-- Extracted material follows --

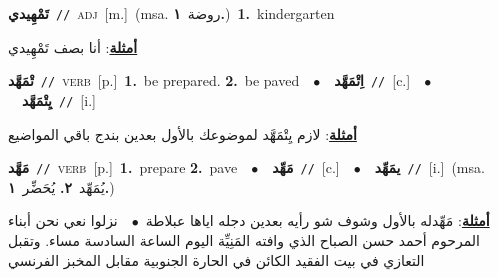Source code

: \documentclass[10pt,a4paper,twoside]{article} %
\begin{document}
\begin{multicols}{2}
{\setlength\topsep{0pt}\textbf{\foreignlanguage{arabic}{تَمْهِيدي}}\ {\color{gray}\texttt{//}\color{black}}\ \textsc{adj}\ [m.]\ \color{gray}(msa. \foreignlanguage{arabic}{روضة}~\foreignlanguage{arabic}{\textbf{١.}})\color{black}\ \textbf{1.}~kindergarten\  \begin{flushright}\color{gray}\foreignlanguage{arabic}{\textbf{\underline{\foreignlanguage{arabic}{أمثلة}}}: أنا بصف تَمْهِيدي}\end{flushright}\color{black}} \vspace{2mm}

{\setlength\topsep{0pt}\textbf{\foreignlanguage{arabic}{تْمَهَّد}}\ {\color{gray}\texttt{//}\color{black}}\ \textsc{verb}\ [p.]\ \textbf{1.}~be prepared.  \textbf{2.}~be paved\ \ $\bullet$\ \ \setlength\topsep{0pt}\textbf{\foreignlanguage{arabic}{اِتْمَهَّد}}\ {\color{gray}\texttt{//}\color{black}}\ [c.]\ \ $\bullet$\ \ \setlength\topsep{0pt}\textbf{\foreignlanguage{arabic}{يِتْمَهَّد}}\ {\color{gray}\texttt{//}\color{black}}\ [i.]\  \begin{flushright}\color{gray}\foreignlanguage{arabic}{\textbf{\underline{\foreignlanguage{arabic}{أمثلة}}}: لازم يِتْمَهَّد لموضوعك بالأول بعدين بندج باقي المواضيع}\end{flushright}\color{black}} \vspace{2mm}

{\setlength\topsep{0pt}\textbf{\foreignlanguage{arabic}{مَهَّد}}\ {\color{gray}\texttt{//}\color{black}}\ \textsc{verb}\ [p.]\ \textbf{1.}~prepare  \textbf{2.}~pave\ \ $\bullet$\ \ \setlength\topsep{0pt}\textbf{\foreignlanguage{arabic}{مَهِّد}}\ {\color{gray}\texttt{//}\color{black}}\ [c.]\ \ $\bullet$\ \ \setlength\topsep{0pt}\textbf{\foreignlanguage{arabic}{يمَهِّد}}\ {\color{gray}\texttt{//}\color{black}}\ [i.]\ \color{gray}(msa. \foreignlanguage{arabic}{يُمَهِّد}~\foreignlanguage{arabic}{\textbf{٢.}}  \foreignlanguage{arabic}{يُحَضِّر}~\foreignlanguage{arabic}{\textbf{١.}})\color{black}\  \begin{flushright}\color{gray}\foreignlanguage{arabic}{\textbf{\underline{\foreignlanguage{arabic}{أمثلة}}}: مَهِّدله بالأول وشوف شو رأيه بعدين دجله اياها عبلاطة\ $\bullet$\ \  نزلوا نعي نحن أبناء المرحوم أحمد حسن الصباح الذي وافته المَنِيِّة اليوم الساعة السادسة مساء. وتقبل التعازي في بيت الفقيد الكائن في الحارة الجنوبية مقابل المخبز الفرنسي}\end{flushright}\color{black}} \vspace{2mm}


\end{multicols}
\end{document}

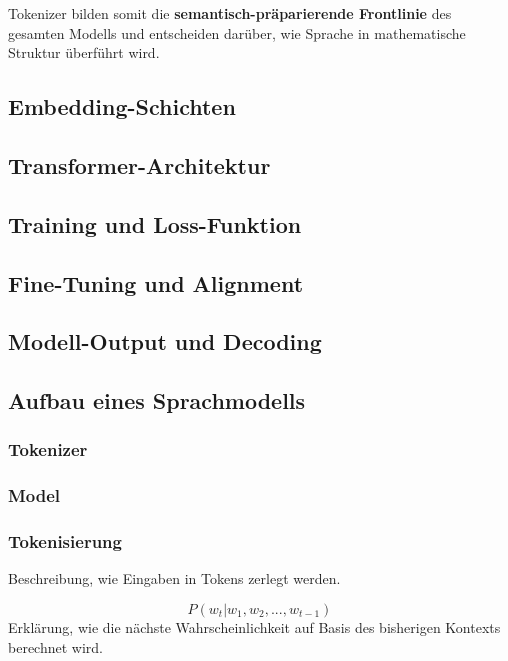 Tokenizer bilden somit die \textbf{semantisch-präparierende Frontlinie} des gesamten Modells und entscheiden darüber, wie Sprache in mathematische Struktur überführt wird.

\subsection{Embedding-Schichten}
\subsection{Transformer-Architektur}
\subsection{Training und Loss-Funktion}
\subsection{Fine-Tuning und Alignment}
\subsection{Modell-Output und Decoding}


\subsection{Aufbau eines Sprachmodells}
\subsubsection{Tokenizer}
\subsubsection{Model}

\subsubsection{Tokenisierung}
Beschreibung, wie Eingaben in Tokens zerlegt werden.

\[
P(w_t | w_1, w_2, ..., w_{t-1})
\]
Erklärung, wie die nächste Wahrscheinlichkeit auf Basis des bisherigen Kontexts berechnet wird.

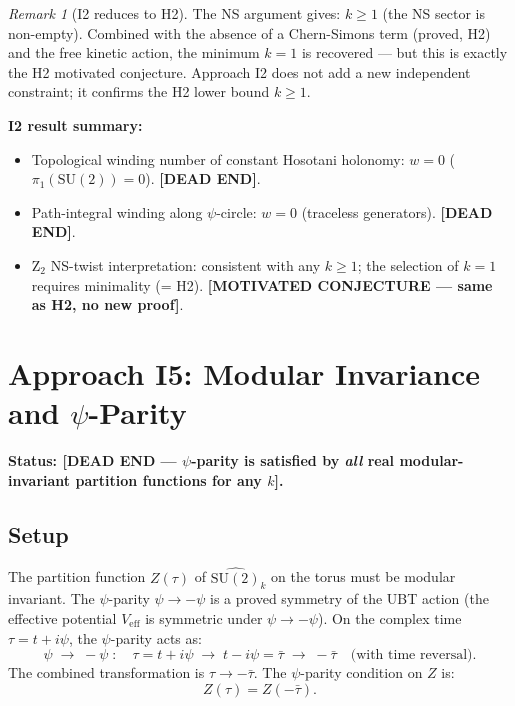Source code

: \documentclass[11pt,a4paper]{article}
\theoremstyle{definition}
\theoremstyle{remark}
\newtheorem{remark}{Remark}
\begin{document}
\begin{remark}[I2 reduces to H2]
  The NS argument gives: $k \geq 1$ (the NS sector is non-empty).
  Combined with the absence of a Chern-Simons term (proved, H2) and the
  free kinetic action, the minimum $k = 1$ is recovered — but this is
  exactly the H2 motivated conjecture.  Approach I2 does not add a new
  independent constraint; it confirms the H2 lower bound $k \geq 1$.
\end{remark}

\textbf{I2 result summary:}
\begin{itemize}
  \item Topological winding number of constant Hosotani holonomy:
    $w = 0$ ($\pi_1(\mathrm{SU}(2)) = 0$).  \textbf{[DEAD END]}.
  \item Path-integral winding along $\psi$-circle: $w = 0$
    (traceless generators). \textbf{[DEAD END]}.
  \item Z$_2$ NS-twist interpretation: consistent with any $k \geq 1$;
    the selection of $k = 1$ requires minimality (= H2).
    \textbf{[MOTIVATED CONJECTURE — same as H2, no new proof]}.
\end{itemize}

\section{Approach I5: Modular Invariance and \texorpdfstring{$\psi$}{psi}-Parity}
\label{sec:I5}

\textbf{Status: [DEAD END — $\psi$-parity is satisfied by
\emph{all} real modular-invariant partition functions for any $k$].}

\subsection{Setup}

The partition function $Z(\tau)$ of $\widehat{\mathrm{SU}(2)}_k$ on the
torus must be modular invariant.  The $\psi$-parity
$\psi \to -\psi$ is a proved symmetry of the UBT action (the
effective potential $V_{\mathrm{eff}}$ is symmetric under
$\psi \to -\psi$).  On the complex time $\tau = t + i\psi$, the
$\psi$-parity acts as:
\begin{equation}
  \psi \;\to\; -\psi \;:\quad \tau = t + i\psi \;\to\; t - i\psi = \bar\tau
  \;\to\; -\bar\tau
  \quad\text{(with time reversal).}
  \label{eq:psi_parity_action}
\end{equation}
The combined transformation is $\tau \to -\bar\tau$.  The
$\psi$-parity condition on $Z$ is:
\begin{equation}
  Z(\tau) = Z(-\bar\tau).
  \label{eq:psi_parity_Z}
\end{equation}
\end{document}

-- Extracted material concluded --

**Exercise directions**
Instruction for this listing: copy it exactly, but leave the images behind.

**Written solution**
Source code

: \documentclass[10pt,a4paper,twoside]{article} %
\begin{document}
\begin{multicols}{2}
{\setlength\topsep{0pt}\textbf{\foreignlanguage{arabic}{تَمْهِيدي}}\ {\color{gray}\texttt{//}\color{black}}\ \textsc{adj}\ [m.]\ \color{gray}(msa. \foreignlanguage{arabic}{روضة}~\foreignlanguage{arabic}{\textbf{١.}})\color{black}\ \textbf{1.}~kindergarten\  \begin{flushright}\color{gray}\foreignlanguage{arabic}{\textbf{\underline{\foreignlanguage{arabic}{أمثلة}}}: أنا بصف تَمْهِيدي}\end{flushright}\color{black}} \vspace{2mm}

{\setlength\topsep{0pt}\textbf{\foreignlanguage{arabic}{تْمَهَّد}}\ {\color{gray}\texttt{//}\color{black}}\ \textsc{verb}\ [p.]\ \textbf{1.}~be prepared.  \textbf{2.}~be paved\ \ $\bullet$\ \ \setlength\topsep{0pt}\textbf{\foreignlanguage{arabic}{اِتْمَهَّد}}\ {\color{gray}\texttt{//}\color{black}}\ [c.]\ \ $\bullet$\ \ \setlength\topsep{0pt}\textbf{\foreignlanguage{arabic}{يِتْمَهَّد}}\ {\color{gray}\texttt{//}\color{black}}\ [i.]\  \begin{flushright}\color{gray}\foreignlanguage{arabic}{\textbf{\underline{\foreignlanguage{arabic}{أمثلة}}}: لازم يِتْمَهَّد لموضوعك بالأول بعدين بندج باقي المواضيع}\end{flushright}\color{black}} \vspace{2mm}

{\setlength\topsep{0pt}\textbf{\foreignlanguage{arabic}{مَهَّد}}\ {\color{gray}\texttt{//}\color{black}}\ \textsc{verb}\ [p.]\ \textbf{1.}~prepare  \textbf{2.}~pave\ \ $\bullet$\ \ \setlength\topsep{0pt}\textbf{\foreignlanguage{arabic}{مَهِّد}}\ {\color{gray}\texttt{//}\color{black}}\ [c.]\ \ $\bullet$\ \ \setlength\topsep{0pt}\textbf{\foreignlanguage{arabic}{يمَهِّد}}\ {\color{gray}\texttt{//}\color{black}}\ [i.]\ \color{gray}(msa. \foreignlanguage{arabic}{يُمَهِّد}~\foreignlanguage{arabic}{\textbf{٢.}}  \foreignlanguage{arabic}{يُحَضِّر}~\foreignlanguage{arabic}{\textbf{١.}})\color{black}\  \begin{flushright}\color{gray}\foreignlanguage{arabic}{\textbf{\underline{\foreignlanguage{arabic}{أمثلة}}}: مَهِّدله بالأول وشوف شو رأيه بعدين دجله اياها عبلاطة\ $\bullet$\ \  نزلوا نعي نحن أبناء المرحوم أحمد حسن الصباح الذي وافته المَنِيِّة اليوم الساعة السادسة مساء. وتقبل التعازي في بيت الفقيد الكائن في الحارة الجنوبية مقابل المخبز الفرنسي}\end{flushright}\color{black}} \vspace{2mm}


\end{multicols}
\end{document}

 Tokenizer bilden somit die \textbf{semantisch-präparierende Frontlinie} des gesamten Modells und entscheiden darüber, wie Sprache in mathematische Struktur überführt wird.

\subsection{Embedding-Schichten}
\subsection{Transformer-Architektur}
\subsection{Training und Loss-Funktion}
\subsection{Fine-Tuning und Alignment}
\subsection{Modell-Output und Decoding}


\subsection{Aufbau eines Sprachmodells}
\subsubsection{Tokenizer}
\subsubsection{Model}

\subsubsection{Tokenisierung}
Beschreibung, wie Eingaben in Tokens zerlegt werden.

\[
P(w_t | w_1, w_2, ..., w_{t-1})
\]
Erklärung, wie die nächste Wahrscheinlichkeit auf Basis des bisherigen Kontexts berechnet wird.

Source code

: \documentclass[11pt,a4paper]{article}
\theoremstyle{definition}
\theoremstyle{remark}
\newtheorem{remark}{Remark}
\begin{document}
\begin{remark}[I2 reduces to H2]
  The NS argument gives: $k \geq 1$ (the NS sector is non-empty).
  Combined with the absence of a Chern-Simons term (proved, H2) and the
  free kinetic action, the minimum $k = 1$ is recovered — but this is
  exactly the H2 motivated conjecture.  Approach I2 does not add a new
  independent constraint; it confirms the H2 lower bound $k \geq 1$.
\end{remark}

\textbf{I2 result summary:}
\begin{itemize}
  \item Topological winding number of constant Hosotani holonomy:
    $w = 0$ ($\pi_1(\mathrm{SU}(2)) = 0$).  \textbf{[DEAD END]}.
  \item Path-integral winding along $\psi$-circle: $w = 0$
    (traceless generators). \textbf{[DEAD END]}.
  \item Z$_2$ NS-twist interpretation: consistent with any $k \geq 1$;
    the selection of $k = 1$ requires minimality (= H2).
    \textbf{[MOTIVATED CONJECTURE — same as H2, no new proof]}.
\end{itemize}

\section{Approach I5: Modular Invariance and \texorpdfstring{$\psi$}{psi}-Parity}
\label{sec:I5}

\textbf{Status: [DEAD END — $\psi$-parity is satisfied by
\emph{all} real modular-invariant partition functions for any $k$].}

\subsection{Setup}

The partition function $Z(\tau)$ of $\widehat{\mathrm{SU}(2)}_k$ on the
torus must be modular invariant.  The $\psi$-parity
$\psi \to -\psi$ is a proved symmetry of the UBT action (the
effective potential $V_{\mathrm{eff}}$ is symmetric under
$\psi \to -\psi$).  On the complex time $\tau = t + i\psi$, the
$\psi$-parity acts as:
\begin{equation}
  \psi \;\to\; -\psi \;:\quad \tau = t + i\psi \;\to\; t - i\psi = \bar\tau
  \;\to\; -\bar\tau
  \quad\text{(with time reversal).}
  \label{eq:psi_parity_action}
\end{equation}
The combined transformation is $\tau \to -\bar\tau$.  The
$\psi$-parity condition on $Z$ is:
\begin{equation}
  Z(\tau) = Z(-\bar\tau).
  \label{eq:psi_parity_Z}
\end{equation}
\end{document}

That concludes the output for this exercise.